- **WORK INSTRUCTION**:
Reproduce the entries in full. Exclude all images from the copy.

- **DATA EXTRACTS**:

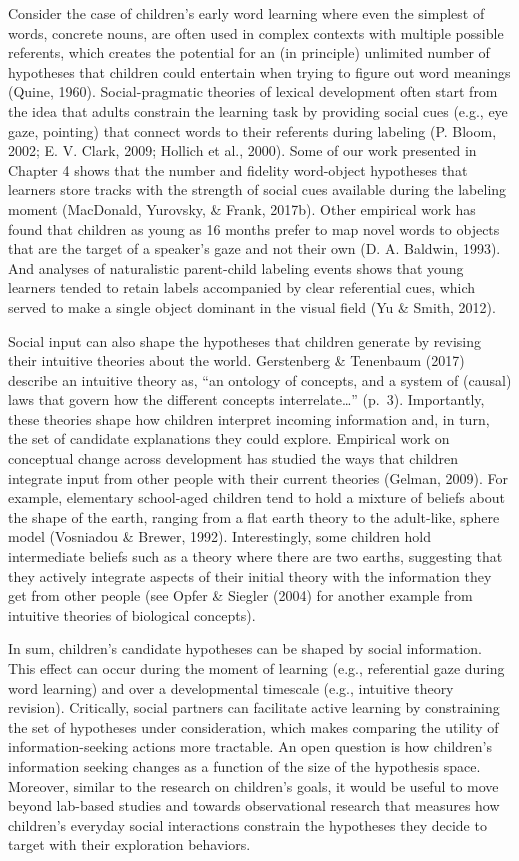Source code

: \documentclass[oneside]{report}
\begin{document}
Consider the case of children's early word learning where even the
simplest of words, concrete nouns, are often used in complex contexts
with multiple possible referents, which creates the potential for an (in
principle) unlimited number of hypotheses that children could entertain
when trying to figure out word meanings (Quine, 1960). Social-pragmatic
theories of lexical development often start from the idea that adults
constrain the learning task by providing social cues (e.g., eye gaze,
pointing) that connect words to their referents during labeling (P.
Bloom, 2002; E. V. Clark, 2009; Hollich et al., 2000). Some of our work
presented in Chapter 4 shows that the number and fidelity word-object
hypotheses that learners store tracks with the strength of social cues
available during the labeling moment (MacDonald, Yurovsky, \& Frank,
2017b). Other empirical work has found that children as young as 16
months prefer to map novel words to objects that are the target of a
speaker's gaze and not their own (D. A. Baldwin, 1993). And analyses of
naturalistic parent-child labeling events shows that young learners
tended to retain labels accompanied by clear referential cues, which
served to make a single object dominant in the visual field (Yu \&
Smith, 2012).

Social input can also shape the hypotheses that children generate by
revising their intuitive theories about the world. Gerstenberg \&
Tenenbaum (2017) describe an intuitive theory as, ``an ontology of
concepts, and a system of (causal) laws that govern how the different
concepts interrelate\ldots{}'' (p.~3). Importantly, these theories shape
how children interpret incoming information and, in turn, the set of
candidate explanations they could explore. Empirical work on conceptual
change across development has studied the ways that children integrate
input from other people with their current theories (Gelman, 2009). For
example, elementary school-aged children tend to hold a mixture of
beliefs about the shape of the earth, ranging from a flat earth theory
to the adult-like, sphere model (Vosniadou \& Brewer, 1992).
Interestingly, some children hold intermediate beliefs such as a theory
where there are two earths, suggesting that they actively integrate
aspects of their initial theory with the information they get from other
people (see Opfer \& Siegler (2004) for another example from intuitive
theories of biological concepts).

In sum, children's candidate hypotheses can be shaped by social
information. This effect can occur during the moment of learning (e.g.,
referential gaze during word learning) and over a developmental
timescale (e.g., intuitive theory revision). Critically, social partners
can facilitate active learning by constraining the set of hypotheses
under consideration, which makes comparing the utility of
information-seeking actions more tractable. An open question is how
children's information seeking changes as a function of the size of the
hypothesis space. Moreover, similar to the research on children's goals,
it would be useful to move beyond lab-based studies and towards
observational research that measures how children's everyday social
interactions constrain the hypotheses they decide to target with their
exploration behaviors.
\end{document}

- **SOLUTION TO THIS PROBLEM**:
Source code

: \documentclass[oneside]{report}
\begin{document}
Consider the case of children's early word learning where even the
simplest of words, concrete nouns, are often used in complex contexts
with multiple possible referents, which creates the potential for an (in
principle) unlimited number of hypotheses that children could entertain
when trying to figure out word meanings (Quine, 1960). Social-pragmatic
theories of lexical development often start from the idea that adults
constrain the learning task by providing social cues (e.g., eye gaze,
pointing) that connect words to their referents during labeling (P.
Bloom, 2002; E. V. Clark, 2009; Hollich et al., 2000). Some of our work
presented in Chapter 4 shows that the number and fidelity word-object
hypotheses that learners store tracks with the strength of social cues
available during the labeling moment (MacDonald, Yurovsky, \& Frank,
2017b). Other empirical work has found that children as young as 16
months prefer to map novel words to objects that are the target of a
speaker's gaze and not their own (D. A. Baldwin, 1993). And analyses of
naturalistic parent-child labeling events shows that young learners
tended to retain labels accompanied by clear referential cues, which
served to make a single object dominant in the visual field (Yu \&
Smith, 2012).

Social input can also shape the hypotheses that children generate by
revising their intuitive theories about the world. Gerstenberg \&
Tenenbaum (2017) describe an intuitive theory as, ``an ontology of
concepts, and a system of (causal) laws that govern how the different
concepts interrelate\ldots{}'' (p.~3). Importantly, these theories shape
how children interpret incoming information and, in turn, the set of
candidate explanations they could explore. Empirical work on conceptual
change across development has studied the ways that children integrate
input from other people with their current theories (Gelman, 2009). For
example, elementary school-aged children tend to hold a mixture of
beliefs about the shape of the earth, ranging from a flat earth theory
to the adult-like, sphere model (Vosniadou \& Brewer, 1992).
Interestingly, some children hold intermediate beliefs such as a theory
where there are two earths, suggesting that they actively integrate
aspects of their initial theory with the information they get from other
people (see Opfer \& Siegler (2004) for another example from intuitive
theories of biological concepts).

In sum, children's candidate hypotheses can be shaped by social
information. This effect can occur during the moment of learning (e.g.,
referential gaze during word learning) and over a developmental
timescale (e.g., intuitive theory revision). Critically, social partners
can facilitate active learning by constraining the set of hypotheses
under consideration, which makes comparing the utility of
information-seeking actions more tractable. An open question is how
children's information seeking changes as a function of the size of the
hypothesis space. Moreover, similar to the research on children's goals,
it would be useful to move beyond lab-based studies and towards
observational research that measures how children's everyday social
interactions constrain the hypotheses they decide to target with their
exploration behaviors.
\end{document}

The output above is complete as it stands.